Deixo uma coisa clara: sou pessimista.
Não sei quando nem onde ao certo comecei pensar assim. 
Eu sempre fui pequenininha e magrinha, com adjetivos adornados de "inha", minha mãe até os 18 anos de idade insiste em me dar a mão ao atravessar a rua e sempre que as pessoas me vêm têm vontade de me proteger. É automático.

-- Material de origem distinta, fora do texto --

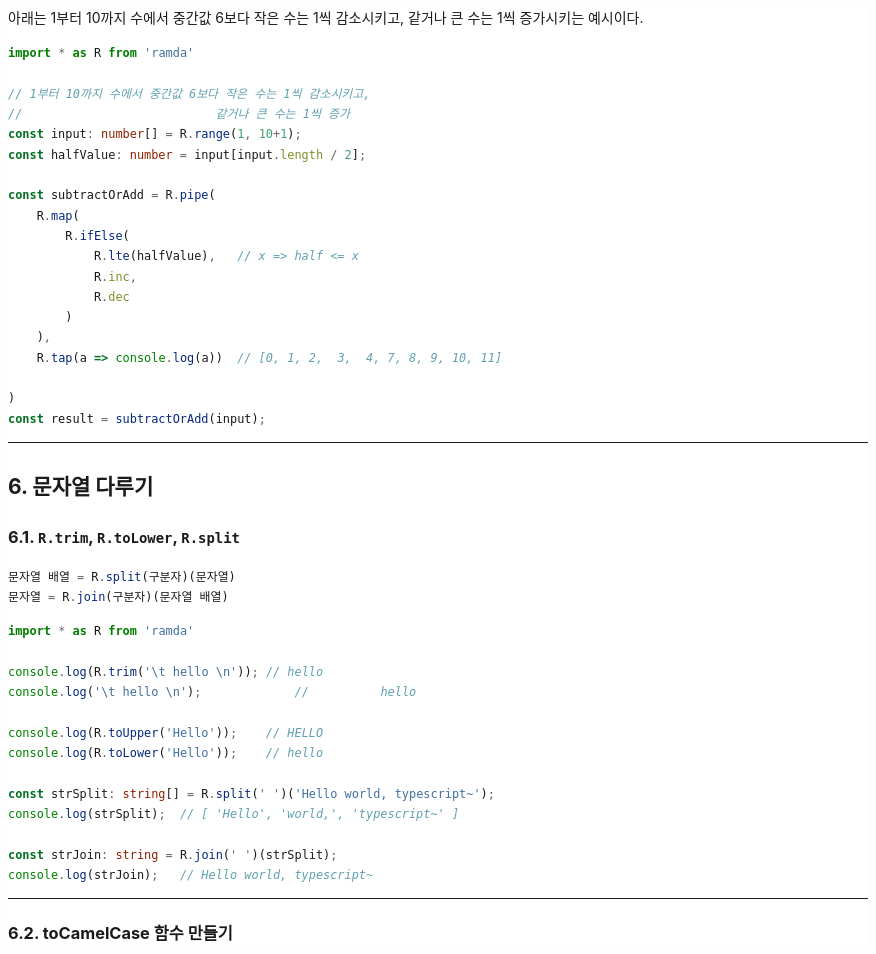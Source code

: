 아래는 1부터 10까지 수에서 중간값 6보다 작은 수는 1씩 감소시키고, 같거나 큰 수는 1씩 증가시키는 예시이다.
```ts
import * as R from 'ramda'

// 1부터 10까지 수에서 중간값 6보다 작은 수는 1씩 감소시키고,
//                           같거나 큰 수는 1씩 증가
const input: number[] = R.range(1, 10+1);
const halfValue: number = input[input.length / 2];

const subtractOrAdd = R.pipe(
    R.map(
        R.ifElse(
            R.lte(halfValue),   // x => half <= x
            R.inc,
            R.dec
        )
    ),
    R.tap(a => console.log(a))  // [0, 1, 2,  3,  4, 7, 8, 9, 10, 11]

)
const result = subtractOrAdd(input);
```

---

## 6. 문자열 다루기

### 6.1. `R.trim`, `R.toLower`, `R.split`

```ts
문자열 배열 = R.split(구분자)(문자열)
문자열 = R.join(구분자)(문자열 배열)
```

```ts
import * as R from 'ramda'

console.log(R.trim('\t hello \n')); // hello
console.log('\t hello \n');             //          hello

console.log(R.toUpper('Hello'));    // HELLO
console.log(R.toLower('Hello'));    // hello

const strSplit: string[] = R.split(' ')('Hello world, typescript~');
console.log(strSplit);  // [ 'Hello', 'world,', 'typescript~' ]

const strJoin: string = R.join(' ')(strSplit);
console.log(strJoin);   // Hello world, typescript~
```

---

### 6.2. toCamelCase 함수 만들기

Não quero julgá-la ou apontar o dedo e dizer "você me fez isso, isso e isso!", mas mamãe é grande responsável por eu ser como sou hoje. Não sou pessoa de fazer o que quero porque sempre tenho em mente "se eu fizer isso, tal coisa dará errado" e esse pensamento é dedicado à ela. Sim, não pulei muros, não matei aula, não ia brincar na outra rua e não fazia uma infinidade de outras coisas que todas as outras crianças faziam porque ela vivia sempre fazendo chantagem emocional comigo. Me sentia culpada demais pelas coisas que nem tinham acontecido ainda. Eu era do tipo de pessoa que sofria antecipado e sempre sabia que mamãe não me deixaria fazer tal coisa antes mesmo de perguntá-la.
Odeio fazer isso: estou a culpando. Não quero.
Sendo breve: sou pessimista porque algumas coisas ruins aconteceram comigo e outras tantas evitei ficando quietinha em casa. Mas veja meu ponto: eu não espero nada das coisas e de ninguém. Assim, tudo o que recebo é bom. Veja bem, pelo menos não é ruim. Dessa maneira eu me surpreendo com a vida - paro para pensar e me dou conta que coisas maravilhosas aconteceram comigo até então - sem perceber, sem reparar, porque ela simplesmente está ali.